In July, Harman participated in an exhibition game against a United States Army team drawn from the 44th Infantry Division. Harman pitched in the contest before a crowd of 10,000; the Phillies won, 15-0, as the Army team managed only four hits. His first, and only, major-league hit came on August 2 against the Cardinals, when he entered as a mid-game replacement at catcher for Bennie Warren. He singled against Redbirds starter Howie Krist and was later driven in to score his first major league run. He pitched four innings on August 18 after starter Boom-Boom Beck gave up four runs in 1/3 inning. He allowed three runs (two earned) in that outing, walking three. He appeared in six more games in September, all short appearances with one at-bat save one: a three-inning, one-run pitching appearance on September 23 against the New York Giants. Harman appeared in 15 games during the season, accumulating a .071 batting average with his lone hit in 14 at-bats, and allowing 8 runs in 13 innings; all 15 games in which he appeared were Phillies losses.

===Minor leagues===
In 1942, Harman played for the Petersburg Rebels, a class-C team in the Virginia League, where he batted .197 with four doubles and one home run. He caught in 17 games, making 85 putouts, 6 assists and 2 errors for a .978 fielding percentage. He left minor league baseball to become the head coach at Waynesboro High School in Waynesboro, Virginia during the 1943 season, but resigned, purportedly to take a position with an insurance company.

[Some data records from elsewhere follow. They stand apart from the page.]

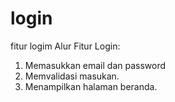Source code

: # login
fitur logim
Alur Fitur Login:
1. Memasukkan email dan password
2. Memvalidasi masukan.
3. Menampilkan halaman beranda.
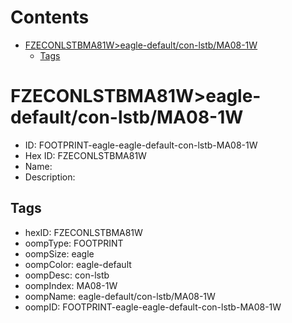 



Contents
========

* [FZECONLSTBMA81W>eagle-default/con-lstb/MA08-1W](#fzeconlstbma81weagle-defaultcon-lstbma08-1w)
	* [Tags](#tags)

# FZECONLSTBMA81W>eagle-default/con-lstb/MA08-1W

- ID: FOOTPRINT-eagle-eagle-default-con-lstb-MA08-1W
- Hex ID: FZECONLSTBMA81W
- Name: 
- Description: 

## Tags

- hexID: FZECONLSTBMA81W
- oompType: FOOTPRINT
- oompSize: eagle
- oompColor: eagle-default
- oompDesc: con-lstb
- oompIndex: MA08-1W
- oompName: eagle-default/con-lstb/MA08-1W
- oompID: FOOTPRINT-eagle-eagle-default-con-lstb-MA08-1W
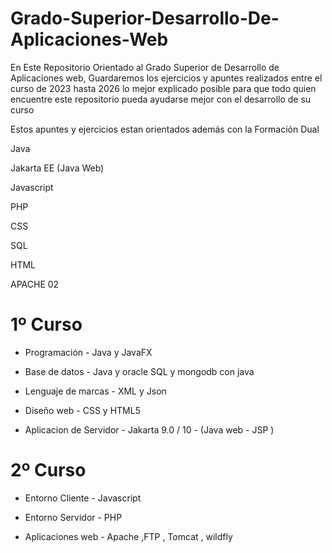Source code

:# Grado-Superior-Desarrollo-De-Aplicaciones-Web
En Este Repositorio Orientado al Grado Superior de Desarrollo de Aplicaciones web, Guardaremos los ejercicios y apuntes realizados entre el curso de 2023 hasta 2026 lo mejor explicado posible
para que todo quien encuentre este repositorio pueda ayudarse mejor con el desarrollo de su curso

Estos apuntes y ejercicios estan orientados además con la Formación Dual


Java 

Jakarta EE (Java Web)

Javascript 

PHP

CSS 

SQL

HTML

APACHE 02 


# 1º Curso 

- Programación - Java y JavaFX

- Base de datos - Java y oracle SQL y mongodb con java

- Lenguaje de marcas - XML y Json

- Diseño web  - CSS y HTML5

 - Aplicacion de Servidor - Jakarta 9.0 / 10 - (Java web - JSP )

# 2º Curso 

 - Entorno Cliente - Javascript 

 - Entorno Servidor - PHP

 - Aplicaciones web - Apache ,FTP , Tomcat , wildfly

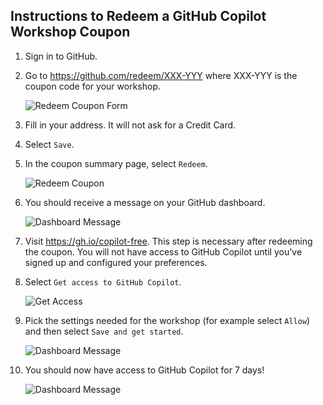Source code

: ## <a name="coupon"></a>Instructions to Redeem a GitHub Copilot Workshop Coupon

1. Sign in to GitHub.

1. Go to https://github.com/redeem/XXX-YYY where XXX-YYY is the coupon code for your workshop.

    ![Redeem Coupon Form](./Images/Coupon/redeem-coupon-form.png)

1. Fill in your address. It will not ask for a Credit Card. 

1. Select `Save`.

1. In the coupon summary page, select `Redeem`.

    ![Redeem Coupon](./Images/Coupon/redeem.png)

1. You should receive a message on your GitHub dashboard.

    ![Dashboard Message](./Images/Coupon/dashboard-message.png)

1. Visit https://gh.io/copilot-free. This step is necessary after redeeming the coupon. You will not have access to GitHub Copilot until you've signed up and configured your preferences.

1. Select `Get access to GitHub Copilot`.

    ![Get Access](./Images/Coupon/get-access.png)

1. Pick the settings needed for the workshop (for example select `Allow`) and then select `Save and get started`.

    ![Dashboard Message](./Images/Coupon/select-preferences.png)

1. You should now have access to GitHub Copilot for 7 days!

    ![Dashboard Message](./Images/Coupon/success.png)
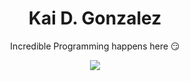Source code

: <h1 align="center">Kai D. Gonzalez</h1>

<p align="center">Incredible Programming happens here 😏</p>

<p align="center">
  <a>
    <img src="https://skillicons.dev/icons?i=git,linux,lua,c,vim,py,cpp,godot,js,md" />
  </a>
</p>

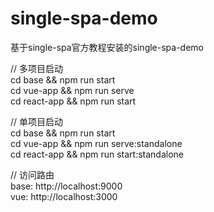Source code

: # single-spa-demo

基于single-spa官方教程安装的single-spa-demo

// 多项目启动  
cd base && npm run start  
cd vue-app && npm run serve  
cd react-app && npm run start  

// 单项目启动  
cd base && npm run start  
cd vue-app && npm run serve:standalone  
cd react-app && npm run start:standalone  

// 访问路由  
base: http://localhost:9000  
vue: http://localhost:3000  
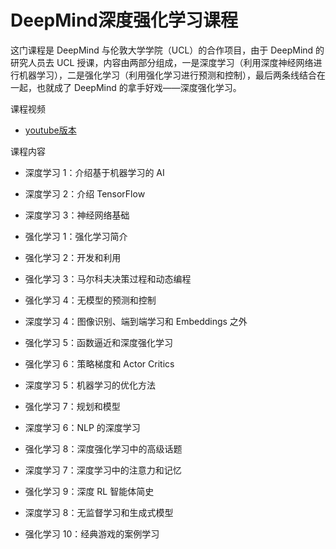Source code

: # DeepMind深度强化学习课程
这门课程是 DeepMind 与伦敦大学学院（UCL）的合作项目，由于 DeepMind 的研究人员去 UCL 授课，内容由两部分组成，一是深度学习（利用深度神经网络进行机器学习），二是强化学习（利用强化学习进行预测和控制），最后两条线结合在一起，也就成了 DeepMind 的拿手好戏——深度强化学习。

课程视频
+ [youtube版本](https://www.youtube.com/playlist?list=PLqYmG7hTraZDNJre23vqCGIVpfZ_K2RZs)

课程内容

+ 深度学习 1：介绍基于机器学习的 AI

+ 深度学习 2：介绍 TensorFlow

+ 深度学习 3：神经网络基础

+ 强化学习 1：强化学习简介

+ 强化学习 2：开发和利用

+ 强化学习 3：马尔科夫决策过程和动态编程

+ 强化学习 4：无模型的预测和控制

+ 深度学习 4：图像识别、端到端学习和 Embeddings 之外

+ 强化学习 5：函数逼近和深度强化学习

+ 强化学习 6：策略梯度和 Actor Critics

+ 深度学习 5：机器学习的优化方法

+ 强化学习 7：规划和模型

+ 深度学习 6：NLP 的深度学习

+ 强化学习 8：深度强化学习中的高级话题

+ 深度学习 7：深度学习中的注意力和记忆

+ 强化学习 9：深度 RL 智能体简史

+ 深度学习 8：无监督学习和生成式模型

+ 强化学习 10：经典游戏的案例学习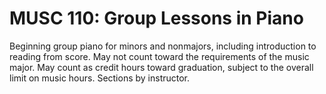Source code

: # MUSC 110: Group Lessons in Piano

Beginning group piano for minors and nonmajors, including introduction to reading from score. May not count toward the requirements of the music major. May count as credit hours toward graduation, subject to the overall limit on music hours. Sections by instructor.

He returned to the minor leagues in 1944, resurfacing with the class-D Wellsville Yankees, but did not appear in any games.

==Later life==
During his season coaching at Waynesboro, Harman married Janet Cline of Staunton, Virginia. He also served in the United States Marine Corps. Harman died on September 22, 2007, in Greenville, Delaware, and was interred at Lower Brandywine Cemetery in Wilmington.